Thursday, October 24, 2013

JE #3A

                To me, cultural schizophrenia is the idea discussed in one of this course’s opening lectures – the idea that we all have borders inside of us and that we all have to come to terms with these borders on a daily basis.  The schizophrenia implies that there is are facets of us that are pulled in opposing directions, causing us to become confused about what is true to us and our identity and what is not.  My cultural schizophrenia comes from the contradictions in my Mexican and American cultures. 
                Though I was raised in the United States by immigrant parents who wanted the American Dream of education and success for their children, I was also raised by proud Mexicans who never allowed my family to feel like it was out of place or undeserving of being here.  Where I really began to register and face my cultural schizophrenia was when I entered the public school system.  Being Mexican American was not a big deal in my home, it was simply the norm.  In school, I was placed in a kindergarten class full of Spanish speaking children.  Again, I was surrounded by the norm.  However, I was later placed in the “advanced education” classes and found myself around a significantly reduced number of Latino students.  Upon entering middle school, I realized the different kinds of students there were, of Mexicans there were.  On the one hand, I felt praised and congratulated by the authority figures in my life.  I now realize that it was praise for not falling into the problematic identity of disobedient student, especially one of color.  I felt vague and formless in the eyes of friends and classmates who, because of the way I looked and behaved, assumed I was white or, worse yet, didn’t bother to try to figure out what I was.  I was nothing.  Until they heard me speak Spanish, when they’d realize that I was indeed Mexican. 
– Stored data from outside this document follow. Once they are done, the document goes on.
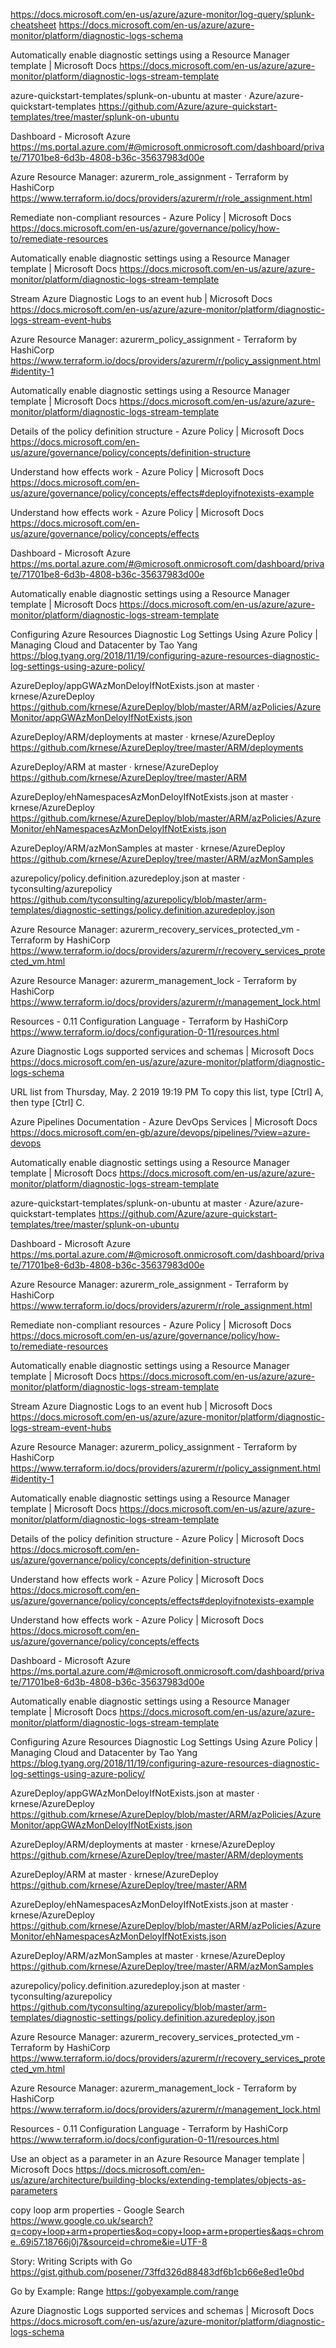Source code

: https://docs.microsoft.com/en-us/azure/azure-monitor/log-query/splunk-cheatsheet
https://docs.microsoft.com/en-us/azure/azure-monitor/platform/diagnostic-logs-schema

Automatically enable diagnostic settings using a Resource Manager template | Microsoft Docs
https://docs.microsoft.com/en-us/azure/azure-monitor/platform/diagnostic-logs-stream-template

azure-quickstart-templates/splunk-on-ubuntu at master · Azure/azure-quickstart-templates
https://github.com/Azure/azure-quickstart-templates/tree/master/splunk-on-ubuntu

Dashboard - Microsoft Azure
https://ms.portal.azure.com/#@microsoft.onmicrosoft.com/dashboard/private/71701be8-6d3b-4808-b36c-35637983d00e

Azure Resource Manager: azurerm_role_assignment - Terraform by HashiCorp
https://www.terraform.io/docs/providers/azurerm/r/role_assignment.html

Remediate non-compliant resources - Azure Policy | Microsoft Docs
https://docs.microsoft.com/en-us/azure/governance/policy/how-to/remediate-resources

Automatically enable diagnostic settings using a Resource Manager template | Microsoft Docs
https://docs.microsoft.com/en-us/azure/azure-monitor/platform/diagnostic-logs-stream-template

Stream Azure Diagnostic Logs to an event hub | Microsoft Docs
https://docs.microsoft.com/en-us/azure/azure-monitor/platform/diagnostic-logs-stream-event-hubs

Azure Resource Manager: azurerm_policy_assignment - Terraform by HashiCorp
https://www.terraform.io/docs/providers/azurerm/r/policy_assignment.html#identity-1

Automatically enable diagnostic settings using a Resource Manager template | Microsoft Docs
https://docs.microsoft.com/en-us/azure/azure-monitor/platform/diagnostic-logs-stream-template

Details of the policy definition structure - Azure Policy | Microsoft Docs
https://docs.microsoft.com/en-us/azure/governance/policy/concepts/definition-structure

Understand how effects work - Azure Policy | Microsoft Docs
https://docs.microsoft.com/en-us/azure/governance/policy/concepts/effects#deployifnotexists-example

Understand how effects work - Azure Policy | Microsoft Docs
https://docs.microsoft.com/en-us/azure/governance/policy/concepts/effects

Dashboard - Microsoft Azure
https://ms.portal.azure.com/#@microsoft.onmicrosoft.com/dashboard/private/71701be8-6d3b-4808-b36c-35637983d00e

Automatically enable diagnostic settings using a Resource Manager template | Microsoft Docs
https://docs.microsoft.com/en-us/azure/azure-monitor/platform/diagnostic-logs-stream-template

Configuring Azure Resources Diagnostic Log Settings Using Azure Policy | Managing Cloud and Datacenter by Tao Yang
https://blog.tyang.org/2018/11/19/configuring-azure-resources-diagnostic-log-settings-using-azure-policy/

AzureDeploy/appGWAzMonDeloyIfNotExists.json at master · krnese/AzureDeploy
https://github.com/krnese/AzureDeploy/blob/master/ARM/azPolicies/AzureMonitor/appGWAzMonDeloyIfNotExists.json

AzureDeploy/ARM/deployments at master · krnese/AzureDeploy
https://github.com/krnese/AzureDeploy/tree/master/ARM/deployments

AzureDeploy/ARM at master · krnese/AzureDeploy
https://github.com/krnese/AzureDeploy/tree/master/ARM

AzureDeploy/ehNamespacesAzMonDeloyIfNotExists.json at master · krnese/AzureDeploy
https://github.com/krnese/AzureDeploy/blob/master/ARM/azPolicies/AzureMonitor/ehNamespacesAzMonDeloyIfNotExists.json

AzureDeploy/ARM/azMonSamples at master · krnese/AzureDeploy
https://github.com/krnese/AzureDeploy/tree/master/ARM/azMonSamples

azurepolicy/policy.definition.azuredeploy.json at master · tyconsulting/azurepolicy
https://github.com/tyconsulting/azurepolicy/blob/master/arm-templates/diagnostic-settings/policy.definition.azuredeploy.json

Azure Resource Manager: azurerm_recovery_services_protected_vm - Terraform by HashiCorp
https://www.terraform.io/docs/providers/azurerm/r/recovery_services_protected_vm.html

Azure Resource Manager: azurerm_management_lock - Terraform by HashiCorp
https://www.terraform.io/docs/providers/azurerm/r/management_lock.html

Resources - 0.11 Configuration Language - Terraform by HashiCorp
https://www.terraform.io/docs/configuration-0-11/resources.html

Azure Diagnostic Logs supported services and schemas | Microsoft Docs
https://docs.microsoft.com/en-us/azure/azure-monitor/platform/diagnostic-logs-schema


URL list from Thursday, May. 2 2019 19:19 PM
To copy this list, type [Ctrl] A, then type [Ctrl] C. 

Azure Pipelines Documentation - Azure DevOps Services | Microsoft Docs
https://docs.microsoft.com/en-gb/azure/devops/pipelines/?view=azure-devops

Automatically enable diagnostic settings using a Resource Manager template | Microsoft Docs
https://docs.microsoft.com/en-us/azure/azure-monitor/platform/diagnostic-logs-stream-template

azure-quickstart-templates/splunk-on-ubuntu at master · Azure/azure-quickstart-templates
https://github.com/Azure/azure-quickstart-templates/tree/master/splunk-on-ubuntu

Dashboard - Microsoft Azure
https://ms.portal.azure.com/#@microsoft.onmicrosoft.com/dashboard/private/71701be8-6d3b-4808-b36c-35637983d00e

Azure Resource Manager: azurerm_role_assignment - Terraform by HashiCorp
https://www.terraform.io/docs/providers/azurerm/r/role_assignment.html

Remediate non-compliant resources - Azure Policy | Microsoft Docs
https://docs.microsoft.com/en-us/azure/governance/policy/how-to/remediate-resources

Automatically enable diagnostic settings using a Resource Manager template | Microsoft Docs
https://docs.microsoft.com/en-us/azure/azure-monitor/platform/diagnostic-logs-stream-template

Stream Azure Diagnostic Logs to an event hub | Microsoft Docs
https://docs.microsoft.com/en-us/azure/azure-monitor/platform/diagnostic-logs-stream-event-hubs

Azure Resource Manager: azurerm_policy_assignment - Terraform by HashiCorp
https://www.terraform.io/docs/providers/azurerm/r/policy_assignment.html#identity-1

Automatically enable diagnostic settings using a Resource Manager template | Microsoft Docs
https://docs.microsoft.com/en-us/azure/azure-monitor/platform/diagnostic-logs-stream-template

Details of the policy definition structure - Azure Policy | Microsoft Docs
https://docs.microsoft.com/en-us/azure/governance/policy/concepts/definition-structure

Understand how effects work - Azure Policy | Microsoft Docs
https://docs.microsoft.com/en-us/azure/governance/policy/concepts/effects#deployifnotexists-example

Understand how effects work - Azure Policy | Microsoft Docs
https://docs.microsoft.com/en-us/azure/governance/policy/concepts/effects

Dashboard - Microsoft Azure
https://ms.portal.azure.com/#@microsoft.onmicrosoft.com/dashboard/private/71701be8-6d3b-4808-b36c-35637983d00e

Automatically enable diagnostic settings using a Resource Manager template | Microsoft Docs
https://docs.microsoft.com/en-us/azure/azure-monitor/platform/diagnostic-logs-stream-template

Configuring Azure Resources Diagnostic Log Settings Using Azure Policy | Managing Cloud and Datacenter by Tao Yang
https://blog.tyang.org/2018/11/19/configuring-azure-resources-diagnostic-log-settings-using-azure-policy/

AzureDeploy/appGWAzMonDeloyIfNotExists.json at master · krnese/AzureDeploy
https://github.com/krnese/AzureDeploy/blob/master/ARM/azPolicies/AzureMonitor/appGWAzMonDeloyIfNotExists.json

AzureDeploy/ARM/deployments at master · krnese/AzureDeploy
https://github.com/krnese/AzureDeploy/tree/master/ARM/deployments

AzureDeploy/ARM at master · krnese/AzureDeploy
https://github.com/krnese/AzureDeploy/tree/master/ARM

AzureDeploy/ehNamespacesAzMonDeloyIfNotExists.json at master · krnese/AzureDeploy
https://github.com/krnese/AzureDeploy/blob/master/ARM/azPolicies/AzureMonitor/ehNamespacesAzMonDeloyIfNotExists.json

AzureDeploy/ARM/azMonSamples at master · krnese/AzureDeploy
https://github.com/krnese/AzureDeploy/tree/master/ARM/azMonSamples

azurepolicy/policy.definition.azuredeploy.json at master · tyconsulting/azurepolicy
https://github.com/tyconsulting/azurepolicy/blob/master/arm-templates/diagnostic-settings/policy.definition.azuredeploy.json

Azure Resource Manager: azurerm_recovery_services_protected_vm - Terraform by HashiCorp
https://www.terraform.io/docs/providers/azurerm/r/recovery_services_protected_vm.html

Azure Resource Manager: azurerm_management_lock - Terraform by HashiCorp
https://www.terraform.io/docs/providers/azurerm/r/management_lock.html

Resources - 0.11 Configuration Language - Terraform by HashiCorp
https://www.terraform.io/docs/configuration-0-11/resources.html

Use an object as a parameter in an Azure Resource Manager template | Microsoft Docs
https://docs.microsoft.com/en-us/azure/architecture/building-blocks/extending-templates/objects-as-parameters

copy loop arm properties - Google Search
https://www.google.co.uk/search?q=copy+loop+arm+properties&oq=copy+loop+arm+properties&aqs=chrome..69i57.18766j0j7&sourceid=chrome&ie=UTF-8

Story: Writing Scripts with Go
https://gist.github.com/posener/73ffd326d88483df6b1cb66e8ed1e0bd

Go by Example: Range
https://gobyexample.com/range

Azure Diagnostic Logs supported services and schemas | Microsoft Docs
https://docs.microsoft.com/en-us/azure/azure-monitor/platform/diagnostic-logs-schema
                The most troublesome judgment, however, came from my Latino peers.  Classmates I wasn’t close to didn’t always believe that I am Mexican.  One girl once disbelievingly asked me to prove it by speaking Spanish.  She was baffled when I did.  I was suddenly confronted with the notion that I wasn’t Mexican enough.  That the way I spoke and acted and looked was satisfactory to me, my family, and my teachers, but that it wasn’t enough for my Mexican peers.  I was praised by my elders, overlooked by my classmates, and misunderstood by my Mexican peers. 
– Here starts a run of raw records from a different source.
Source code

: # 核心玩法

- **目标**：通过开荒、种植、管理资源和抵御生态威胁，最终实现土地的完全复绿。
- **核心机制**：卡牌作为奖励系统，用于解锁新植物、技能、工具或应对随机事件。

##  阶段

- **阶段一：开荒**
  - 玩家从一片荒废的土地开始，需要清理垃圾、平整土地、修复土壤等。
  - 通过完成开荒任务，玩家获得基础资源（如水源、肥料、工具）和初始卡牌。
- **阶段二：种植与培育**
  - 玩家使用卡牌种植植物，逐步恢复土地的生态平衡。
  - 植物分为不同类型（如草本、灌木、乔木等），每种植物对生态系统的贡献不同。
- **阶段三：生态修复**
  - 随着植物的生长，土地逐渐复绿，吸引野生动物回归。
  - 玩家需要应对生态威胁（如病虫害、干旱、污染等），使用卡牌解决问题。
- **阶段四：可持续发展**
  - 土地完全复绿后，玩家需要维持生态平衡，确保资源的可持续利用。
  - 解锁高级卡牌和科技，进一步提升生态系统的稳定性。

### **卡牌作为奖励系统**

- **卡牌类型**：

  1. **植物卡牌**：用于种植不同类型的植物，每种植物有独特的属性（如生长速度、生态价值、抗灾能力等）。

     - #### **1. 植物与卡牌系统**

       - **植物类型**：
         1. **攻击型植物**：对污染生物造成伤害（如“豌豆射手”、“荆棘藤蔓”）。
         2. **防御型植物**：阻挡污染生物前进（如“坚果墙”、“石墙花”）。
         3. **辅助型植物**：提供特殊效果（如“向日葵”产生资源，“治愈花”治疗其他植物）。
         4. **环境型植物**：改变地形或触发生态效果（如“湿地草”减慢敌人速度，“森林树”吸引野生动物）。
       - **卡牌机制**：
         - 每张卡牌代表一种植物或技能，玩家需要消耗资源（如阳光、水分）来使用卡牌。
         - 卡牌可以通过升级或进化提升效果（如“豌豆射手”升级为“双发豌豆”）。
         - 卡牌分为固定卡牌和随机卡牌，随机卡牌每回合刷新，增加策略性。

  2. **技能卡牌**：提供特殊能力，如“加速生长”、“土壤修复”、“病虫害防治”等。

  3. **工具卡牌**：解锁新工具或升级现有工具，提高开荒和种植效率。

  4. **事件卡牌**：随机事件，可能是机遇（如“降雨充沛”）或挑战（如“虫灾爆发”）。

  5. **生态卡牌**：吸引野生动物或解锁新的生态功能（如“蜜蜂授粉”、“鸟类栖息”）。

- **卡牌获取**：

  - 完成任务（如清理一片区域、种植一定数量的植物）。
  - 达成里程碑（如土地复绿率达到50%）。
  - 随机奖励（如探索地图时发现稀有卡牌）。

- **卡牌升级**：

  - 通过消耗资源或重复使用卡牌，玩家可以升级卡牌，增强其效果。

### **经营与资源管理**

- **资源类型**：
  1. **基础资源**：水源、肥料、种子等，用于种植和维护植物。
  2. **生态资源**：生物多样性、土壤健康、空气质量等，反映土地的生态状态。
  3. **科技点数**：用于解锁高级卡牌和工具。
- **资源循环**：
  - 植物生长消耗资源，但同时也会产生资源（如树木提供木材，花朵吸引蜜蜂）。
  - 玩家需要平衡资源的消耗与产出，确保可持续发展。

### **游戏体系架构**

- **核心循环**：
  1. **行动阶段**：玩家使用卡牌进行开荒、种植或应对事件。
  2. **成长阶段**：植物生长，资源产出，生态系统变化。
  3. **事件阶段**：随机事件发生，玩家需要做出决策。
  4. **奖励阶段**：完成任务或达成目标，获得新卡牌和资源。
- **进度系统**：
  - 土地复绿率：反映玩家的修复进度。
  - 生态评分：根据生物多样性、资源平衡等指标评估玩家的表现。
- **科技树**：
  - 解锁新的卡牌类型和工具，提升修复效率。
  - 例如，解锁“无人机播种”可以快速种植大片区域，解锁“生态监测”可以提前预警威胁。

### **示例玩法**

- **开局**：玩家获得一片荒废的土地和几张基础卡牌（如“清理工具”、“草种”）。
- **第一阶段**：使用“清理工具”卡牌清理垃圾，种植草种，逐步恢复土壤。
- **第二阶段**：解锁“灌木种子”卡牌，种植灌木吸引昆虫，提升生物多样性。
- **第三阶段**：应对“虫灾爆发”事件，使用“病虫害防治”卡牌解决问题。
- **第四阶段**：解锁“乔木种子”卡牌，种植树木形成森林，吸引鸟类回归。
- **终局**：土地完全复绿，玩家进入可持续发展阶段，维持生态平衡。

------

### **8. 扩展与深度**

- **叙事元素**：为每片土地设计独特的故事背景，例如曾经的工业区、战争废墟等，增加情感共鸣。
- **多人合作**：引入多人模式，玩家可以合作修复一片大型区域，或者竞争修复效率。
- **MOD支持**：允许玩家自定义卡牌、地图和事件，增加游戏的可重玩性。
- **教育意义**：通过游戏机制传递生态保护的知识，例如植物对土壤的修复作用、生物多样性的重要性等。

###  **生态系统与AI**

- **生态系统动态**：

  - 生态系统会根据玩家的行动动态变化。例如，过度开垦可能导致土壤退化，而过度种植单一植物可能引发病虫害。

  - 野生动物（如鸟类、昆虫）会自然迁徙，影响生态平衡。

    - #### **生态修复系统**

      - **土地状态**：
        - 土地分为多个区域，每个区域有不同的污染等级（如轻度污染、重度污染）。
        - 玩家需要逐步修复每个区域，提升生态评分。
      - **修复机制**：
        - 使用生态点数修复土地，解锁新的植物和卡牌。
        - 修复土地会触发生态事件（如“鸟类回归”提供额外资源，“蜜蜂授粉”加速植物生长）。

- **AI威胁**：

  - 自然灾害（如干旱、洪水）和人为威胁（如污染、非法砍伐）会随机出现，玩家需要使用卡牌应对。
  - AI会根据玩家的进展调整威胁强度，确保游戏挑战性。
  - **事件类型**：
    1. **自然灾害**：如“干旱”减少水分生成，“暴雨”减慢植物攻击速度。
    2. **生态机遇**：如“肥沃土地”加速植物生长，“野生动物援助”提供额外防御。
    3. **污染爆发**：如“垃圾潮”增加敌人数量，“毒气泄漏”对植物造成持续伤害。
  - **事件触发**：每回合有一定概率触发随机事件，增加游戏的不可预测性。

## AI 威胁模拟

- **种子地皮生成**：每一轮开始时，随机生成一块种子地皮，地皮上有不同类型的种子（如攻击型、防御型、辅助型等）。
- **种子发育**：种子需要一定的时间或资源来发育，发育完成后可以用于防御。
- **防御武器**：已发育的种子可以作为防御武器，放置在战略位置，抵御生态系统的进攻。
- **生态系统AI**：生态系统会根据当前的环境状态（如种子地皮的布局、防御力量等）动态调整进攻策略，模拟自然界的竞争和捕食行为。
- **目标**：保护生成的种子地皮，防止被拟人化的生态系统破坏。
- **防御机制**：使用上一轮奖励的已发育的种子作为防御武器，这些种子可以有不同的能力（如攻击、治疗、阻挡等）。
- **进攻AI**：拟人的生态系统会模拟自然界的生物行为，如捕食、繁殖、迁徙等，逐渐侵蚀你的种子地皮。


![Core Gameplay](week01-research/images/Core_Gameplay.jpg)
I knew I was proud of the Spanish language, but I was uncomfortable with speaking Spanish to people of my own age.  I was aware of the culture, but was unaware of many of the smaller Mexican customs.  To this day, these things hold true.  I have always been thankful for the opportunities offered to me by American educational institutions, but the more I learn about the Chicano past, the more resentful I become of the way in which I was educated. 

I am Mexican, regardless of what others may think of me and how they may see me.  But, just as others cannot take away my Mexicaness, I cannot take away my Americaness.  I am both, and while that leaves the floodgates of cultural schizophrenia open, it is a struggle I am proud to grapple with.